_ACTIVITY_.
Could you retype all of the records exactly, leaving out every picture?

Saved data entries
···

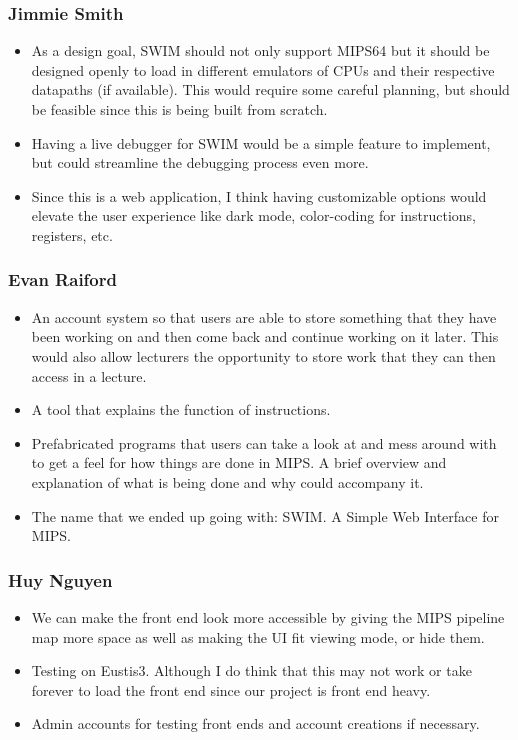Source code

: \documentclass[
    paper=letter,
    parskip=half,
    fontsize=12pt,
    titlepage=firstiscover,
    toc=bibliography,
    numbers=endperiod
]{scrartcl}
\begin{document}
\subsubsection{Jimmie Smith}
\begin{itemize}
    \item As a design goal, SWIM should not only support MIPS64 but it should be designed openly to load in different emulators of CPUs and their respective datapaths (if available). This would require some careful planning, but should be feasible since this is being built from scratch.
    \item Having a live debugger for SWIM would be a simple feature to implement, but could streamline the debugging process even more.
    \item Since this is a web application, I think having customizable options would elevate the user experience like dark mode, color-coding for instructions, registers, etc.
\end{itemize}

\subsubsection{Evan Raiford}
\begin{itemize}
    \item An account system so that users are able to store something that they have been working on and then come back and continue working on it later. This would also allow lecturers the opportunity to store work that they can then access in a lecture.
    \item A tool that explains the function of instructions.
    \item Prefabricated programs that users can take a look at and mess around with to get a feel for how things are done in MIPS. A brief overview and explanation of what is being done and why could accompany it.
    \item The name that we ended up going with: SWIM. A Simple Web Interface for MIPS.
\end{itemize}

\subsubsection{Huy Nguyen}
\begin{itemize}
    \item We can make the front end look more accessible by giving the MIPS pipeline map more space as well as making the UI fit viewing mode, or hide them.
    \item Testing on Eustis3. Although I do think that this may not work or take forever to load the front end since our project is front end heavy.
    \item Admin accounts for testing front ends and account creations if necessary.
\end{itemize}
\end{document}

···

_RESPONSE_.
Source code

: \documentclass[
    paper=letter,
    parskip=half,
    fontsize=12pt,
    titlepage=firstiscover,
    toc=bibliography,
    numbers=endperiod
]{scrartcl}
\begin{document}
\subsubsection{Jimmie Smith}
\begin{itemize}
    \item As a design goal, SWIM should not only support MIPS64 but it should be designed openly to load in different emulators of CPUs and their respective datapaths (if available). This would require some careful planning, but should be feasible since this is being built from scratch.
    \item Having a live debugger for SWIM would be a simple feature to implement, but could streamline the debugging process even more.
    \item Since this is a web application, I think having customizable options would elevate the user experience like dark mode, color-coding for instructions, registers, etc.
\end{itemize}

\subsubsection{Evan Raiford}
\begin{itemize}
    \item An account system so that users are able to store something that they have been working on and then come back and continue working on it later. This would also allow lecturers the opportunity to store work that they can then access in a lecture.
    \item A tool that explains the function of instructions.
    \item Prefabricated programs that users can take a look at and mess around with to get a feel for how things are done in MIPS. A brief overview and explanation of what is being done and why could accompany it.
    \item The name that we ended up going with: SWIM. A Simple Web Interface for MIPS.
\end{itemize}

\subsubsection{Huy Nguyen}
\begin{itemize}
    \item We can make the front end look more accessible by giving the MIPS pipeline map more space as well as making the UI fit viewing mode, or hide them.
    \item Testing on Eustis3. Although I do think that this may not work or take forever to load the front end since our project is front end heavy.
    \item Admin accounts for testing front ends and account creations if necessary.
\end{itemize}
\end{document}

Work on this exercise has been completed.